Looks like the same problem, indeed. I'll try 1626 when my rawhide update completes, but from the two other bug reports, I won't hold my breath. My box is a UP notebook, and the only oddity I can think of is the use of external disks on both USB and Firewire, with root on LVM on raid 1, with one of the raid 1 members on one of the external disks, and some additional raid 1 (additional swap included) between the two external disks. A minor oddity, eh? :-)
Created attachment 120373 [details] lspic output
If 1.1622 is working than this is rc5-git2. git2 has very few patches. We already turned off powernow patch and I built without the hugetlb patch. What is left in there that relevant to architecture are some drm, dccp, tcp, and posix timers patches. Also, there are few Fedora patches (autofs-lookup and serial-of). Any educated guesses? Can build the kernel and try. I did build git5 with no success, so if it is posix timers they have not got it right yet.
For the record... The only difference between 2.6.13-1.1622_FC5 and 2.6.13-1.1623_FC5 was that the latter had CONFIG_CC_OPTIMIZE_FOR_SIZE=y. The -git patches were not being applied because the %patch2 command was commented out. This unfortunately makes it both easy and difficult to fix the problem :-/
Yes, indeed. I rebuilt 1.1629 with actually applying git7 (this has optimize set to N) and system booted but after working for two minutes it froze. So, there is something still wrong in the git patch. I now building again with only the posix-thread patches applied from git tree to see if they are the ones causing the problem.
Ok. adding all of the posix/thread related patches from git upto this time builds and runs fine. I have been running for an hour without problems.

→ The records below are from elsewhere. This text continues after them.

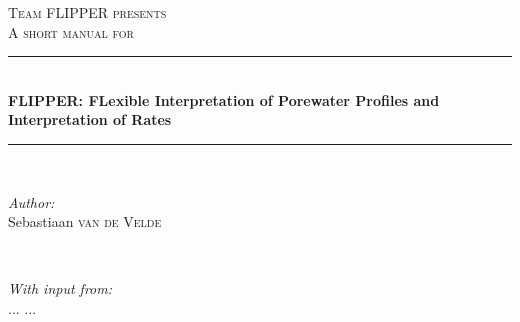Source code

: \documentclass[10pt]{article}
\begin{document}
\begin{titlepage}

\newcommand{\HRule}{\rule{\linewidth}{0.5mm}} %

\center %
 

\textsc{\LARGE Team FLIPPER presents}\\[1.5cm] %
\vspace{3cm}
\textsc{\Large A short manual for}\\[0.5cm] %


\HRule \\[0.4cm]
{ \huge \bfseries FLIPPER: FLexible Interpretation of Porewater Profiles and Interpretation of Rates }\\[0.4cm] %
\HRule \\[1.5cm]
 

\begin{minipage}{0.4\textwidth}
\begin{flushleft} \large
\emph{Author:}\\
Sebastiaan \textsc{van de Velde} %
\end{flushleft}
\end{minipage}
~
\begin{minipage}{0.4\textwidth}
\begin{flushright} \large
\emph{With input from:} \\
... \textsc{...} %
\end{flushright}
\end{minipage}\\[2cm]



\end{titlepage}
\end{document}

this should be fixed in 1629
*** Bug 171632 has been marked as a duplicate of this bug. ***
It is fixed, indeed, as in, the problem no longer occurs. Until someone decides to turn -Os on again. I know I've seen this very same failure before, so I figured I'd track it down. So I built the entire kernel with -Os and it failed. Then I rebuilt only arch/x86_64/lib/bitops.o with -O2 and it would work fine. Then I compared the code of this file, compiled with -Os and -O2, and the only significant difference was that with -O2 find_first_zero_bit() would be inlined into find_next_zero_bit(). So I rename find_first_zero_bit to __find_first_zero_bit, make it always_inline, create a new find_first_zero_bit that just calls the always_inline function, and get find_next_zero_bit to call the always_inline function. At that point, the code in both object files is equivalent, so it should all work, righ? Well, it still doesn't, and I'm totally confused as to why. (As for how to get the kernel to not recompile everything when I change from -O2 to -Os or vice-versa, I commented out the addition of -O2 and -Os in the top-level Makefile, created `compile.Os' and `compile.O2' scripts that run CC with the corresponding option appended to the command line, then set up a soft-link to point to one of the other, and run `make bzImage CC=/that/soft/link'. :-) May I suggest that we keep this bug open such that we can eventually switch to an -Os kernel on amd64?
Is this perhaps a gcc problem, just triggered by the kernel? Just wondering...
Created attachment 120544 [details] Patch that enables a kernel optimized for size to work Nope, just the usual bug in asm statements that different compiler optimizations often expose. The patch file contains a long explanation of the bug and the various minor changes I made while fixing it.
Fixed upstream, and in rawhide for a while.